At an oral argument before the Supreme Court of Virginia, appellant counsel Charles E. Hayden argued that the trial court erred by excluding lay-witness identification testimony in the murder conviction of Shaquis Cappy and that the Court of Appeals' conclusion that the error was harmless should be overturned. Assistant Attorney General Elizabeth K. Fitzgerald countered that the harmless-error argument was not adequately developed in the appellant's brief and that the remaining record evidence supported the Court of Appeals' harmless-error finding.

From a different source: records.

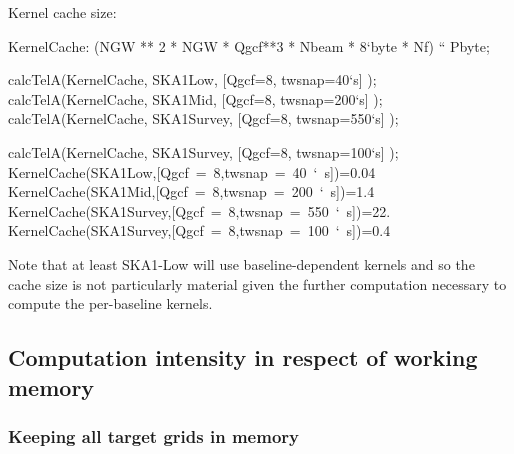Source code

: \documentclass[useAMS,usenatbib,referee]{article}
\begin{document}
Kernel cache size:
\begin{maxima}[]
KernelCache: (NGW ** 2 * NGW * Qgcf**3 * Nbeam * 8`byte *  Nf) `` Pbyte;

calcTelA(KernelCache, SKA1Low,  [Qgcf=8, twsnap=40`s] );
calcTelA(KernelCache, SKA1Mid,  [Qgcf=8, twsnap=200`s] );
calcTelA(KernelCache, SKA1Survey,  [Qgcf=8, twsnap=550`s] );

calcTelA(KernelCache, SKA1Survey,  [Qgcf=8, twsnap=100`s] );
\maximaoutput*
{}\; \\
\m  \mbox{{}KernelCache(SKA1Low,[Qgcf = 8,twsnap = 40 ` s]){}}=0.04 \\
\m  \mbox{{}KernelCache(SKA1Mid,[Qgcf = 8,twsnap = 200 ` s]){}}=1.4 \\
\m  \mbox{{}KernelCache(SKA1Survey,[Qgcf = 8,twsnap = 550 ` s]){}}=22. \\
\m  \mbox{{}KernelCache(SKA1Survey,[Qgcf = 8,twsnap = 100 ` s]){}}=0.4 \\
\end{maxima}
Note that at least SKA1-Low will use baseline-dependent kernels and so
the cache size is not particularly material given the further
computation necessary to compute the per-baseline kernels.

\subsection{Computation intensity in respect of working memory}

\subsubsection{Keeping all target grids in memory}
\end{document}
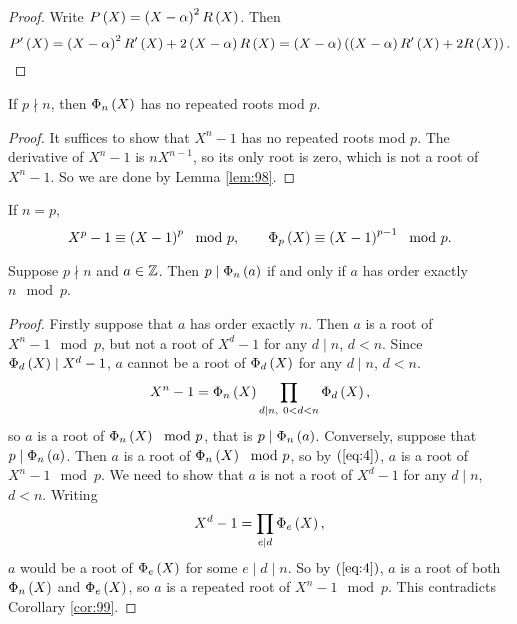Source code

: \begin{proof}
Write $ P\left( X \right) = \left( X - \alpha \right)^2R\left( X \right) $. Then
$$ P'\left( X \right) = \left( X - \alpha \right)^2R'\left( X \right) + 2\left( X - \alpha \right)R\left( X \right) = \left( X - \alpha \right)\left( \left( X - \alpha \right)R'\left( X \right) + 2R\left( X \right) \right). $$
\end{proof}

\begin{corollary}
\label{cor:99}
If $ p \nmid n $, then $ \Phi_n\left( X \right) $ has no repeated roots mod $ p $.
\end{corollary}

\begin{proof}
It suffices to show that $ X^n - 1 $ has no repeated roots mod $ p $. The derivative of $ X^n - 1 $ is $ nX^{n - 1} $, so its only root is zero, which is not a root of $ X^n - 1 $. So we are done by Lemma \ref{lem:98}.
\end{proof}

\begin{note*}
If $ n = p $,
$$ X^p - 1 \equiv \left( X - 1 \right)^p \mod p, \qquad \Phi_p\left( X \right) \equiv \left( X - 1 \right)^{p - 1} \mod p. $$
\end{note*}

\begin{theorem}
\label{thm:100}
Suppose $ p \nmid n $ and $ a \in \mathbb{Z} $. Then $ p \mid \Phi_n\left( a \right) $ if and only if $ a $ has order exactly $ n \mod p $.
\end{theorem}

\begin{proof}
Firstly suppose that $ a $ has order exactly $ n $. Then $ a $ is a root of $ X^n - 1 \mod p $, but not a root of $ X^d - 1 $ for any $ d \mid n $, $ d < n $. Since $ \Phi_d\left( X \right) \mid X^d - 1 $, $ a $ cannot be a root of $ \Phi_d\left( X \right) $ for any $ d \mid n $, $ d < n $.
\begin{equation}
\label{eq:4}
X^n - 1 = \Phi_n\left( X \right)\prod_{d \mid n, \ 0 < d < n} \Phi_d\left( X \right),
\end{equation}
so $ a $ is a root of $ \Phi_n\left( X \right) \mod p $, that is $ p \mid \Phi_n\left( a \right) $. Conversely, suppose that $ p \mid \Phi_n\left( a \right) $. Then $ a $ is a root of $ \Phi_n\left( X \right) \mod p $, so by $ \left( \ref{eq:4} \right) $, $ a $ is a root of $ X^n - 1 \mod p $. We need to show that $ a $ is not a root of $ X^d - 1 $ for any $ d \mid n $, $ d < n $. Writing
$$ X^d - 1 = \prod_{e \mid d} \Phi_e\left( X \right), $$
$ a $ would be a root of $ \Phi_e\left( X \right) $ for some $ e \mid d \mid n $. So by $ \left( \ref{eq:4} \right) $, $ a $ is a root of both $ \Phi_n\left( X \right) $ and $ \Phi_e\left( X \right) $, so $ a $ is a repeated root of $ X^n - 1 \mod p $. This contradicts Corollary \ref{cor:99}.
\end{proof}

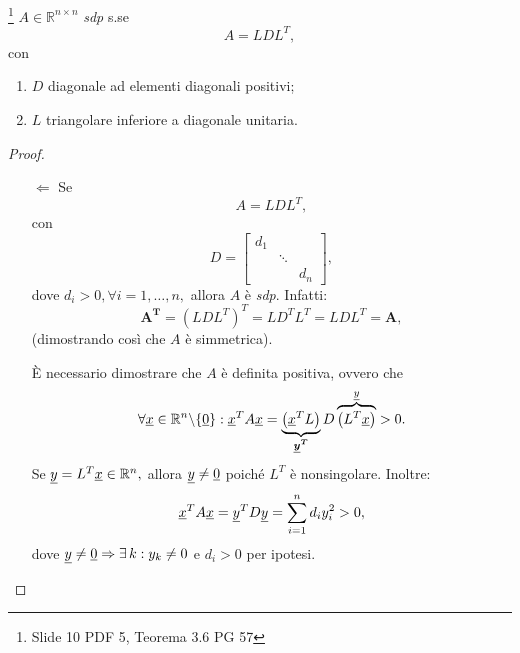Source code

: \begin{theorem}\label{th:matrice_SDP_sse_LDL}\footnote{Slide 10 PDF 5, Teorema 3.6 PG 57}
    $A\in\mathbb{R}^{n\times n}$ \textit{sdp} s.se \begin{equation}\label{eq:A=LDL}
        A=LDL^T,
    \end{equation} con
    \begin{enumerate}
        \item $D$ diagonale ad elementi diagonali positivi;
        \item $L$ triangolare inferiore a diagonale unitaria.
    \end{enumerate}
\end{theorem}
\begin{proof}
    \begin{itemize}
        \item[$\Leftarrow$] Se
        \begin{equation*}
            A=LDL^T,
        \end{equation*}
        con
        \begin{equation*}
        	D=
        	\begin{bmatrix}
        		d_1\\
        		&\ddots\\
        		& & d_n
        	\end{bmatrix},
        \end{equation*}
        dove $d_i>0,\forall i=1,\hdots,n,$ allora $A$ è \textit{sdp}. Infatti:
        \begin{equation*}
            \boldsymbol{A^T}=\left(LDL^T\right)^T=LD^TL^T=LDL^T=\boldsymbol A,
        \end{equation*}
        (dimostrando così che $A$ è simmetrica).
        
        È necessario dimostrare che $A$ è definita positiva, ovvero che
        \begin{equation*}
            \forall\uline x\in\mathbb R^n\backslash\{\uline 0\}: \uline x^T A \uline x = \underbrace{\left(\uline x^TL\right)}_{\boldsymbol{\uline y^T}}D\overbrace{\left(L^T\uline x\right)}^{\uline y}>0.
        \end{equation*}
        Se $\uline y=L^T\uline x\in\mathbb R^n,$ allora $\uline y\neq \uline 0$ poiché $L^T$ è \gls{nonsingolare}. Inoltre:
        \begin{equation*}
            \uline x^TA\uline x=\uline y^TD\uline y=\sum_{i=1}^n d_iy_i^2>0,
        \end{equation*}
         dove $\uline y\neq\uline 0\Rightarrow\exists\, k:y_k\neq 0$ e $d_i>0$ per ipotesi.
         

\end{itemize}
\end{proof}
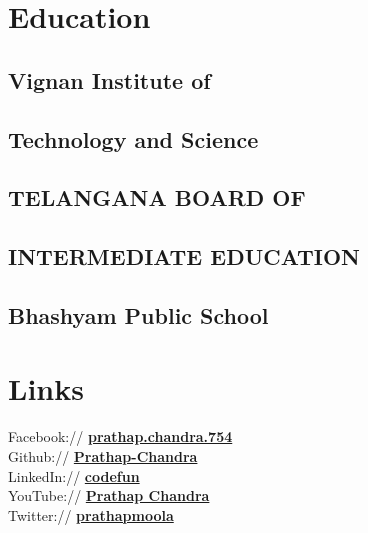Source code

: \documentclass[]{deedy-resume-openfont}
\begin{document}
%
%
\lastupdated

%
%

%
%

\begin{minipage}[t]{0.33\textwidth} 


\section{Education} 
\subsection{Vignan Institute of}
\subsection{Technology and Science}
\sectionsep

\subsection{TELANGANA BOARD OF}
\subsection{INTERMEDIATE EDUCATION}
\sectionsep

\subsection{Bhashyam Public School}
\sectionsep


\section{Links} 
Facebook:// \href{https://facebook.com/prathap.chandra.754}{\bf prathap.chandra.754} \\
Github:// \href{https://github.com/Prathap-Chandra}{\bf Prathap-Chandra} \\
LinkedIn://  \href{https://www.linkedin.com/in/codefun/}{\bf codefun} \\
YouTube://  \href{https://www.youtube.com/channel/UChfA9tIKEAduV_kxuHyAIkA}{\bf Prathap Chandra} \\
Twitter://  \href{https://twitter.com/prathapmoola}{\bf prathapmoola} \\


\end{minipage}
\end{document}

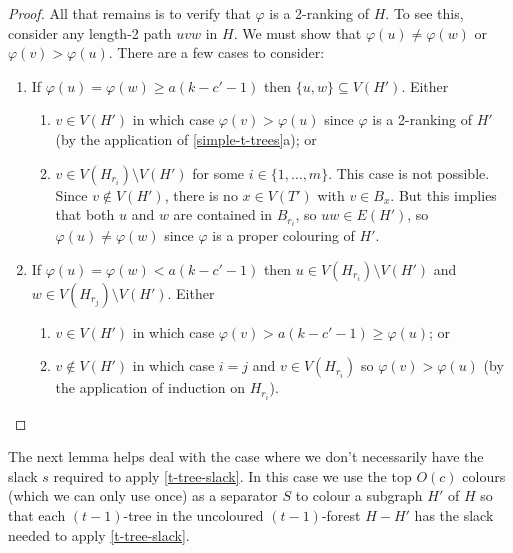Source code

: \documentclass[kpfonts]{patmorin}
\theoremstyle{named}
\newcommand{\weirdref}[2]{\cref{#1}#2}
\begin{document}
\begin{proof}
   All that remains is to verify that $\varphi$ is a 2-ranking of $H$. To see this, consider any length-2 path $uvw$ in $H$.  We must show that $\varphi(u)\neq \varphi(w)$ or $\varphi(v)>\varphi(u)$.  There are a few cases to consider:
   \begin{enumerate}
    \item If $\varphi(u)=\varphi(w) \ge a(k-c'-1)$ then $\{u,w\}\subseteq V(H')$. Either
    \begin{enumerate}
       \item $v\in V(H')$ in which case $\varphi(v)>\varphi(u)$ since $\varphi$ is a 2-ranking of $H'$ (by the application of \weirdref{simple-t-trees}{a}); or
       \item $v\in V(H_{r_i})\setminus V(H')$ for some $i\in\{1,\ldots,m\}$.  This case is not possible.  Since $v\not\in V(H')$, there is no $x\in V(T')$ with $v\in B_x$.  But this implies that both $u$ and $w$ are contained in $B_{r_i}$, so $uw\in E(H')$, so $\varphi(u)\neq\varphi(w)$ since $\varphi$ is a proper colouring of $H'$.
   \end{enumerate}
   \item If $\varphi(u)=\varphi(w) < a(k-c'-1)$ then $u\in V(H_{r_i})\setminus V(H')$ and $w\in V(H_{r_j})\setminus V(H')$.  Either
   \begin{enumerate}
    \item $v\in V(H')$ in which case $\varphi(v)>a(k-c'-1)\ge\varphi(u)$; or
    \item $v\not\in V(H')$ in which case $i=j$ and $v\in V(H_{r_i})$ so $\varphi(v)>\varphi(u)$ (by the application of induction on $H_{r_i}$). \qedhere
    \end{enumerate}
   \end{enumerate}
\end{proof}

The next lemma helps deal with the case where we don't necessarily have the slack $s$ required to apply \cref{t-tree-slack}.  In this case we use the top $O(c)$ colours (which we can only use once) as a separator $S$ to colour a subgraph $H'$ of $H$ so that each $(t-1)$-tree in the uncoloured $(t-1)$-forest $H-H'$ has the slack needed to apply \cref{t-tree-slack}.
\end{document}

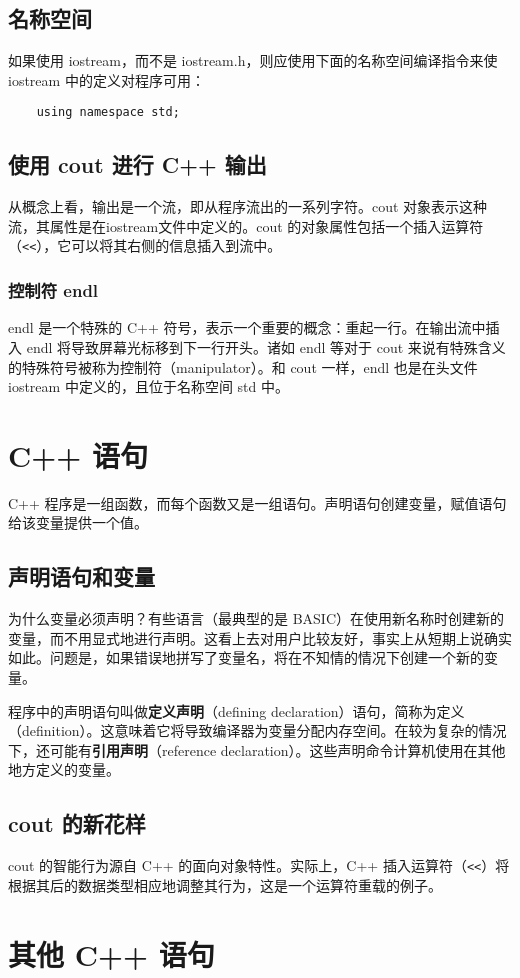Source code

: \subsection{名称空间}
如果使用 iostream，而不是 iostream.h，则应使用下面的名称空间编译指令来使 iostream 中的定义对程序可用：
\begin{verbatim}
    using namespace std;
\end{verbatim}
\subsection{使用 cout 进行 C++ 输出}
从概念上看，输出是一个流，即从程序流出的一系列字符。cout 对象表示这种流，其属性是在iostream文件中定义的。cout 的对象属性包括一个插入运算符（\verb|<<|），它可以将其右侧的信息插入到流中。
\subsubsection{控制符 endl}
endl 是一个特殊的 C++ 符号，表示一个重要的概念：重起一行。在输出流中插入 endl 将导致屏幕光标移到下一行开头。诸如 endl 等对于 cout 来说有特殊含义的特殊符号被称为控制符（manipulator）。和 cout 一样，endl 也是在头文件 iostream 中定义的，且位于名称空间 std 中。
\section{C++ 语句}
C++ 程序是一组函数，而每个函数又是一组语句。声明语句创建变量，赋值语句给该变量提供一个值。
\subsection{声明语句和变量}
为什么变量必须声明？有些语言（最典型的是 BASIC）在使用新名称时创建新的变量，而不用显式地进行声明。这看上去对用户比较友好，事实上从短期上说确实如此。问题是，如果错误地拼写了变量名，将在不知情的情况下创建一个新的变量。

程序中的声明语句叫做\textbf{定义声明}（defining declaration）语句，简称为定义（definition）。这意味着它将导致编译器为变量分配内存空间。在较为复杂的情况下，还可能有\textbf{引用声明}（reference declaration）。这些声明命令计算机使用在其他地方定义的变量。
\subsection{cout 的新花样}
cout 的智能行为源自 C++ 的面向对象特性。实际上，C++ 插入运算符（\verb|<<|）将根据其后的数据类型相应地调整其行为，这是一个运算符重载的例子。
\section{其他 C++ 语句}
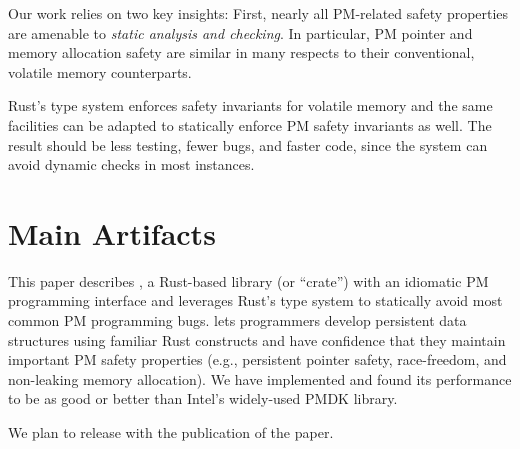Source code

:\documentclass[pageno]{jpaper}
\theoremstyle{invar}
\theoremstyle{goal}
\begin{document}
Our work relies on two key insights: First, nearly all PM-related safety
properties are amenable to \emph{static analysis and checking}.  In particular, PM pointer and
memory allocation safety are similar in many respects to their conventional,
volatile memory counterparts.

Rust's type system enforces safety invariants for volatile memory and the same
facilities can be adapted to statically enforce PM safety invariants as well.
The result should be less testing, fewer bugs, and faster code, since the
system can avoid dynamic checks in most instances.

\section{Main Artifacts}
\label{sec:main-artifacts}

This paper describes \this{}, a Rust-based library (or ``crate'') with an idiomatic PM
programming interface and leverages Rust’s type system to statically avoid most
common PM programming bugs.
\This{} lets programmers develop persistent data structures using familiar Rust
constructs and have confidence that they maintain important PM safety
properties (e.g., persistent pointer safety, race-freedom, and non-leaking memory allocation).
We have implemented \this{} and found its
performance to be as good or better than Intel's widely-used PMDK library.

We plan to release \this{} with the publication of the paper.


\newcommand{\Dynamic}{D}
\newcommand{\Static}{S}
\newcommand{\Manual}{M}
\end{document}
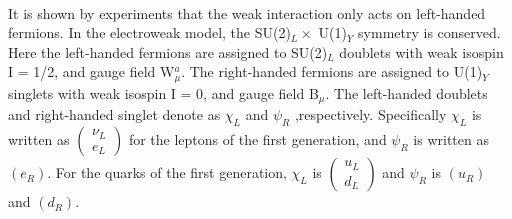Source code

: \noindent\textbf{} \\
It is shown by experiments that the weak interaction only acts on left-handed fermions. In the electroweak model, the SU(2)$_L \times$ U(1)$_Y$ symmetry is conserved. Here the left-handed fermions are assigned to SU(2)$_L$ doublets with weak isospin I = 1/2, and gauge field W$^a_\mu$. The right-handed fermions are assigned to  U(1)$_Y$ singlets with weak isospin I = 0, and gauge field B$_\mu$.
The left-handed doublets and right-handed singlet denote as $\chi_{L}$ and $\psi_{R}$ ,respectively. Specifically $\chi_{L}$ is written as 
$
\left(\begin{array}{c}
\nu_{L} \\
e_{L}
\end{array}\right)
$
for the leptons of the first generation, and $\psi_{R}$ is written as $(e_R)$.
For the quarks of the first generation, $\chi_{L}$ is 
$
\left(\begin{array}{c}
u_{L} \\
d_{L}
\end{array}\right)
$
and $\psi_{R}$ is $(u_R)$ and $(d_R)$.




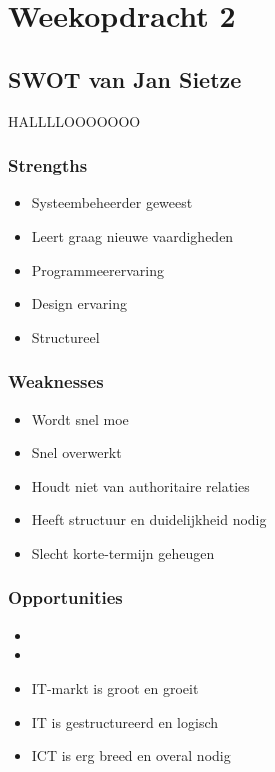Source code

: 
\chapter{Weekopdracht 2}

\section{SWOT van Jan Sietze}

HALLLLOOOOOOO

\subsection{Strengths}

\begin{itemize}
\item
  Systeembeheerder geweest
\item
  Leert graag nieuwe vaardigheden
\item
  Programmeerervaring
\item
  Design ervaring
\item
  Structureel
\end{itemize}

\subsection{Weaknesses}

\begin{itemize}
\item
  Wordt snel moe
\item
  Snel overwerkt
\item
  Houdt niet van authoritaire relaties
\item
  Heeft structuur en duidelijkheid nodig
\item
  Slecht korte-termijn geheugen
\end{itemize}

\subsection{Opportunities}

\begin{itemize}
\item
  
\item
   
\item
  IT-markt is groot en groeit
\item
  IT is gestructureerd en logisch
\item
  ICT is erg breed en overal nodig
\end{itemize}


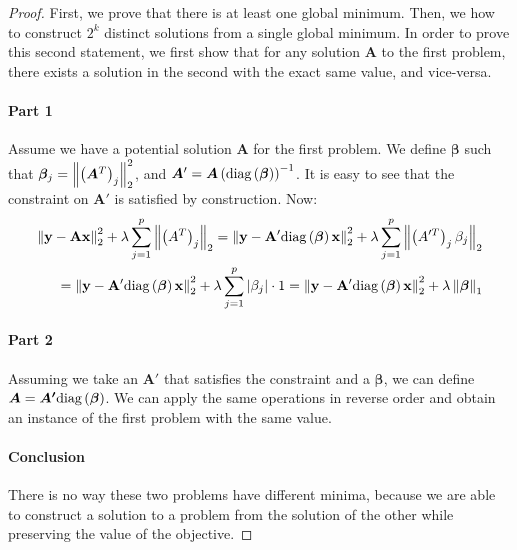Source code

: \begin{proof}
  First, we prove that there is at least one global minimum. Then, we 
    how to construct $2^k$ distinct solutions from a single global
  minimum.
  In order to prove this second statement, we first show that for any solution $\bm{A}$ to the first problem, there exists a solution in the second with the exact same value, and vice-versa.
  \vspace{-0.15in}
  \paragraph{Part 1} Assume we have a potential solution $\bm{A}$ for the first problem.  We define $\bm{\beta}$ such that $\bm{\beta}_j = \left\lVert\left(\bm{A}^T\right)_j\right\rVert_2^2$, and $\bm{A}' = \bm{A}\left(\text{diag}\left(\bm{\beta}\right)\right)^{-1}$. It is easy to see that the constraint on $\bm{A}'$ is satisfied by construction. Now:
  \vspace{-0.10in}
  \begin{equation*}
    \begin{aligned}
     \left\lVert\bf{y} - \bf{A}\bf{x}\right\rVert_2^2 + \lambda \sum_{j=1}^p \left\lVert\left(A^T\right)_j\right\rVert_2 
    = \left\lVert\bf{y} - \bf{A'}\text{diag}\left(\bm{\beta}\right)\bf{x}\right\rVert_2^2 + \lambda \sum_{j=1}^p \left\lVert\left(A'^T\right)_j\beta_j\right\rVert_2 \\
     = \left\lVert\bf{y} - \bf{A'}\text{diag}\left(\bm{\beta}\right)\bf{x}\right\rVert_2^2 + \lambda \sum_{j=1}^p \left|\beta_j\right| \cdot 1
    = \left\lVert\bf{y} - \bf{A'}\text{diag}\left(\bm{\beta}\right)\bf{x}\right\rVert_2^2 + \lambda \left\lVert\bm{\beta}\right\rVert_1
\end{aligned}
  \end{equation*}
  \vspace{-0.25in}
  \paragraph{Part 2} Assuming we take an $\bm{A}'$ that satisfies the constraint and a $\bm{\beta}$, we can define $\bm{A} = \bm{A'}\text{diag}\left(\bm{\beta}\right)$. We can apply the same operations in reverse order and obtain an instance of the first problem with the same value.
  \vspace{-0.15in}
  \paragraph{Conclusion} There is no way these two problems have different minima,
  because we are able to construct a solution to a problem from the solution
  of the other while preserving the value of the objective.
\end{proof}

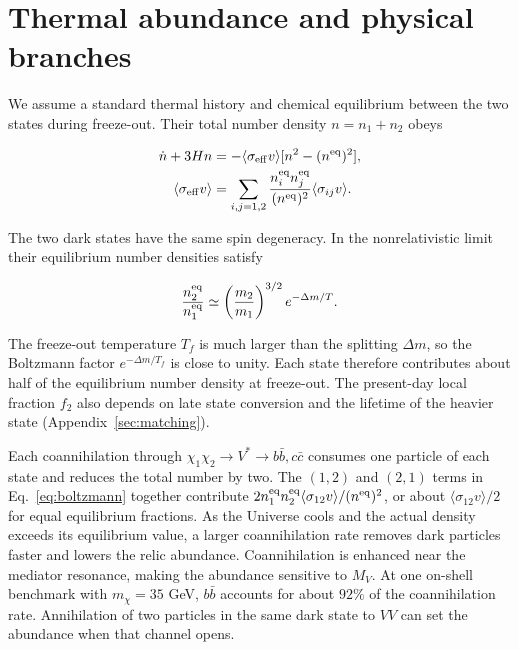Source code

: \documentclass[aps,prd,reprint,superscriptaddress,longbibliography,floatfix]{revtex4-2}
\begin{document}
\section{Thermal abundance and physical branches}
\label{sec:abundance}

We assume a standard thermal history and chemical equilibrium between the two states during freeze-out. Their total number density $n=n_1+n_2$ obeys

\begin{equation}
\label{eq:boltzmann}
\begin{aligned}
\dot n+3Hn&=-\langle\sigma_{\rm eff}v\rangle[n^2-(n^{\rm eq})^2],\\
\langle\sigma_{\rm eff}v\rangle
&=\sum_{i,j=1,2}\frac{n_i^{\rm eq}n_j^{\rm eq}}{(n^{\rm eq})^2}\langle\sigma_{ij}v\rangle .
\end{aligned}
\end{equation}

The two dark states have the same spin degeneracy. In the nonrelativistic limit their equilibrium number densities satisfy

\begin{equation*}
\frac{n_2^{\rm eq}}{n_1^{\rm eq}}\simeq\left(\frac{m_2}{m_1}\right)^{3/2}e^{-\Delta m/T}.
\end{equation*}

The freeze-out temperature $T_f$ is much larger than the splitting $\Delta m$, so the Boltzmann factor $e^{-\Delta m/T_f}$ is close to unity. Each state therefore contributes about half of the equilibrium number density at freeze-out. The present-day local fraction $f_2$ also depends on late state conversion and the lifetime of the heavier state (Appendix~\ref{sec:matching}).

Each coannihilation through $\chi_1\chi_2\to V^*\to b\bar b,c\bar c$ consumes one particle of each state and reduces the total number by two. The $(1,2)$ and $(2,1)$ terms in Eq.~\eqref{eq:boltzmann} together contribute $2n_1^{\rm eq}n_2^{\rm eq}\langle\sigma_{12}v\rangle/(n^{\rm eq})^2$, or about $\langle\sigma_{12}v\rangle/2$ for equal equilibrium fractions. As the Universe cools and the actual density exceeds its equilibrium value, a larger coannihilation rate removes dark particles faster and lowers the relic abundance. Coannihilation is enhanced near the mediator resonance, making the abundance sensitive to $M_V$. At one on-shell benchmark with $m_\chi=35$ GeV, $b\bar b$ accounts for about $92\%$ of the coannihilation rate. Annihilation of two particles in the same dark state to $VV$ can set the abundance when that channel opens. \cite{griest1991,gondolo1991}
\end{document}
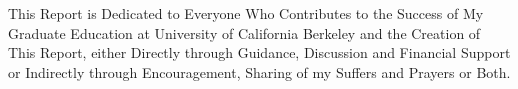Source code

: \ssp

This Report is Dedicated to Everyone Who Contributes to the Success of 
My Graduate Education at University of California Berkeley and the Creation
 of This Report, either Directly through Guidance, Discussion and Financial Support
or Indirectly through Encouragement, Sharing of my Suffers and Prayers or Both.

Hayden, representing appellant Shaquis Cappy, told the court he was asking the justices to consider the impact of excluding testimony from a long‑familiar family friend, identified in the trial record as Miss Kuykendall. "Her opinion could have aided the jury's analysis. She should have been permitted permitted to testify based on her lengthy knowledge of the defendant's appearance," Hayden said, arguing the jury's limited exposure to the defendant and the poor quality of the surveillance image made lay opinion especially probative. He urged the court that the excluded testimony was not merely cumulative and that the Court of Appeals erred in treating the exclusion as harmless.
Justice Kelsey pressed Hayden on a procedural point: whether the appellant had actually briefed the applicable harmless-error standard. "You did not make a single argument on brief that the error that was found was harmful under the proper legal standard," Justice Kelsey said, noting that the briefs did not set out whether the harmless-error question was constitutional or nonconstitutional and did not marshal factual argument comparing the strength of the Commonwealth's case to the excluded testimony.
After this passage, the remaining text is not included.